His father suggested he join the navy, and Pollard never looked back.
Once enlisted, Pollard said he was encouraged to become a nuclear engineer after performing strongly on a standardized placement test.
He trained in South Carolina for two years, then moved to Upstate New York for his first stint as a marine engineer. He spent two years there before going to Virginia to work on submarines.
Pollard left the Navy in 2021. He considers his time in the military to be one of the best things that has happened in his life.
“I think it really changed the trajectory I was on,” Pollard said.
When he decided to return to school, Pollard was drawn to the League because of the programs in place for veterans.
He was incredibly grateful to have the opportunity to study again and said being a student gave him time to give back to the community he was now part of.
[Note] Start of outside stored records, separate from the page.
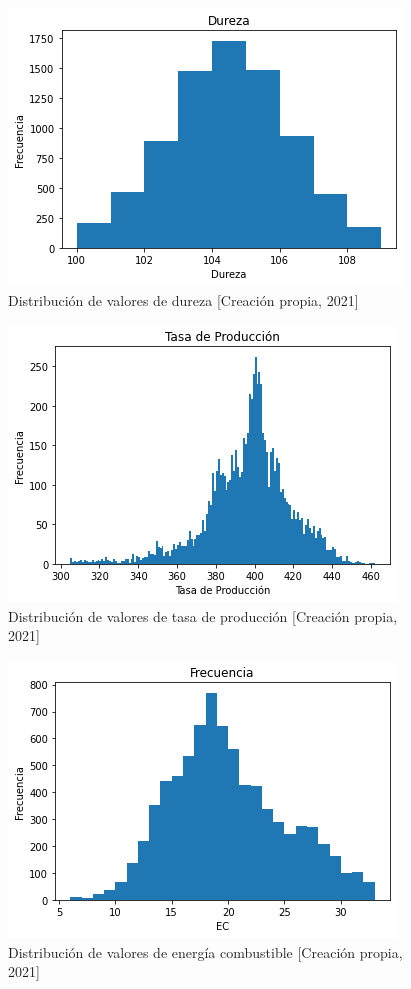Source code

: \documentclass{article}
\begin{document}
\begin{figure}[H]
    \centering
    \includegraphics[scale=.7]{histogramas/img3.png}
    \caption{Distribución de valores de dureza [Creación propia, 2021]}
    \label{fig:dureza}
\end{figure}

\begin{figure}[H]
    \centering
    \includegraphics[scale=.7]{histogramas/img4.png}
    \caption{Distribución de valores de tasa de producción [Creación propia, 2021]}
    \label{fig:tasa}
\end{figure}

\begin{figure}[H]
    \centering
    \includegraphics[scale=.7]{histogramas/img5.png}
    \caption{Distribución de valores de energía combustible [Creación propia, 2021]}
    \label{fig:ee}
\end{figure}
\end{document}
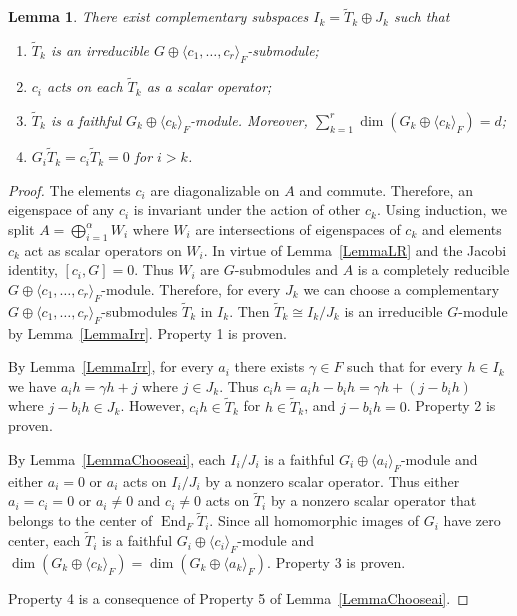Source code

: \documentclass[12pt, reqno, a4paper]{amsart}
\theoremstyle{plain}
\newtheorem{lemma}{Lemma}
\theoremstyle{remark}
\theoremstyle{definition}
\begin{document}
\begin{lemma}\label{LemmaciProperties}
There exist complementary subspaces $I_k=
\tilde T_k \oplus J_k$ such that
\begin{enumerate}
\item $\tilde T_k$ is an irreducible $G\oplus \langle c_1, \ldots, c_r \rangle_F$-submodule;
\item $c_i$ acts on each $\tilde T_k$ as a scalar operator;
\item $\tilde T_k$ is a faithful $G_k\oplus \langle c_k \rangle_F$-module. Moreover,
$\sum\limits_{k=1}^r\dim (G_k\oplus \langle c_k \rangle_F) = d$;
\item $G_i \tilde T_k = c_i \tilde T_k = 0$ for $i > k$.
\end{enumerate}
\end{lemma}
\begin{proof}
The elements $c_i$ are diagonalizable on $A$ and commute. Therefore, an eigenspace
of any $c_i$ is invariant under the action of other $c_k$.
Using induction, we split $A = \bigoplus_{i=1}^\alpha W_i$
where $W_i$ are intersections of eigenspaces of $c_k$
and elements $c_k$ act as scalar operators on $W_i$.
In virtue of Lemma~\ref{LemmaLR} and the Jacobi identity,
 $[c_i, G]=0$. Thus $W_i$ are $G$-submodules
 and $A$ is a completely reducible
 $G\oplus \langle c_1, \ldots, c_r \rangle_F$-module.
  Therefore, for every $J_k$ we can choose
  a complementary  $G\oplus \langle c_1, \ldots, c_r \rangle_F$-submodules
  $\tilde T_k$ in $I_k$.
Then $\tilde T_k \cong I_k/J_k$  is an irreducible $G$-module
by Lemma~\ref{LemmaIrr}. Property 1 is proven.

By Lemma~\ref{LemmaIrr}, for every $a_i$ there exists
$\gamma \in F$ such that for every $h \in I_k$
we have $a_i h = \gamma h + j$ where
$j \in J_k$.
Thus $c_i h  = a_i h - b_i h = \gamma h + (j-b_i h)$
where $j - b_i h \in J_k$. However, $c_i h \in \tilde T_k$
for $ h \in \tilde T_k$,
and $j-b_i h = 0$. Property 2 is proven.

By Lemma~\ref{LemmaChooseai}, each $I_i/J_i$ is a faithful $G_i\oplus\langle a_i\rangle_F$-module
and either $a_i=0$ or $a_i$ acts on $I_i/J_i$ by a nonzero scalar operator.
Thus  either $a_i=c_i=0$ or $a_i \ne 0$ and $c_i \ne 0$ acts on $\tilde T_i$ by a nonzero scalar operator
that belongs to the center of $\operatorname{End}_F \tilde  T_i$.
Since all homomorphic images of $G_i$ have zero center,
each $\tilde T_i$ is a faithful $G_i\oplus\langle c_i\rangle_F$-module
and $\dim (G_k\oplus \langle c_k \rangle_F) = \dim (G_k\oplus \langle a_k \rangle_F)$.
Property 3 is proven.

Property 4 is a consequence of Property
5 of Lemma~\ref{LemmaChooseai}.
\end{proof}
\end{document}
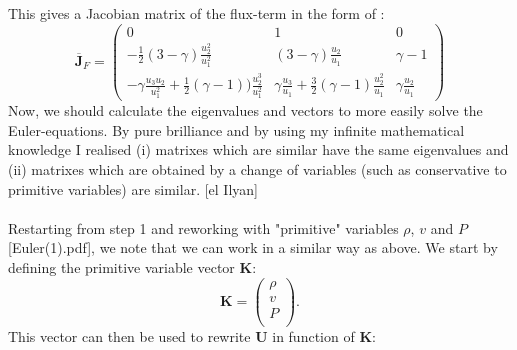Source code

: \documentclass[a4paper]{article}
\begin{document}
This gives a Jacobian matrix of the flux-term in the form of :
\begin{equation}
\overline{\textbf{J}}_F = \left(\begin{matrix}
0 & 1 & 0\\
-\frac{1}{2}(3-\gamma)\frac{u_2^2}{u_1^2} & (3-\gamma)\frac{u_2}{u_1}  & \gamma - 1\\ 
-\gamma \frac{u_3 u_2}{u_1^2} + \frac{1}{2}(\gamma-1))\frac{u_2^3}{u_1^2} & \gamma \frac{u_3 }{u_1} + \frac{3}{2} (\gamma-1)\frac{u_2^2}{u_1} & \gamma \frac{u_2}{u_1}

\end{matrix}\right)
\end{equation}
Now, we should calculate the eigenvalues and vectors to more easily solve the Euler-equations. By pure brilliance and by using my infinite mathematical knowledge I realised (i) matrixes which are similar have the same eigenvalues and (ii) matrixes which are obtained by a change of variables (such as conservative to primitive variables) are similar. [el Ilyan]\\
~\\
Restarting from step 1 and reworking with "primitive" variables $\rho$, $v$ and $P$ [Euler(1).pdf], we note that we can work in a similar way as above. We start by defining the primitive variable vector \textbf{K}: 
\begin{equation}
\mathbf{K} = \left( \begin{array}{c}
\rho \\
v \\
P \\
\end{array}\right) .
\end{equation}
This vector can then be used to rewrite \textbf{U} in function of \textbf{K}:
\end{document}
He achieved this in particular by becoming a big brother thanks to the Big Brothers Big Sisters program of PEACE Inc. in Syracuse.
Pollard said he had a very happy childhood and was extremely lucky to come from a family with two loving parents and an older sister.
“I realize now that a lot of kids aren’t as lucky as me,” Pollard said. “Many grow up in broken homes with no role model of what is possible for their lives. I want to be that role model.
Latasha Wilson, senior community mentor manager for the PEACE program, said Pollard was a much-needed addition to the program. Currently, there is a huge shortage of men applying to be big brothers and a long waiting list of kids looking for mentors.
Pollard became the “big brother” to a fourth-grader from Baldwinsville named Kenorie. Wilson said that in just four months of mentorship, Pollard was an outstanding role model and asked to take on Kenorie’s twin brother, Kenare, as his second “little brother”. Kenare has her own mentor, but as a student Pollard has more time, she said.
Wilson said it’s unusual for mentors to be approved to take on another mentee before they’ve been with the program for more than six months, but they can make an exception for Pollard.
There is also a dearth of people of color applying to be mentors for the PEACE program. Pollard works to recruit people and help find mentors for boys who were expecting one, Wilson said.
Although currently only mentoring one of the brothers, Pollard asked Wilson if he could get the two brothers to meet with the OCC president. She happily accepted.
The two brothers had the opportunity to take a selfie and talk to the president. Pollard said he didn’t even get a chance to take a photo with Biden, but he was so excited the boys got the chance.
Biden approached Pollard, shook his hand, and said he owed the boys ice cream for behaving so well.
Pollard and Wilson both stressed how important it is for black kids to see people like them succeed and be celebrated by the president.
Pollard said he sees his opportunity with Micron and his big brother role as hope.
As Micron builds his “megafab” in Clay, Pollard will spend his summers interning at his Virginia factories learning the ropes, but he sees his future in central New York.
He and his wife, who works for Chase, have just purchased a duplex in Eastwood and will be moving there in about a month, he said. His wife’s family is from Watertown but lives in the Syracuse area, which was another factor that drew them to Syracuse.
He said the house is a huge commitment for them and he is excited to start their life here.
“I think I’ll definitely be here long term,” Pollard said. “I am happy to be able to start early and to be able to work with them for the next two years and progress in the company while I am still in training at school.”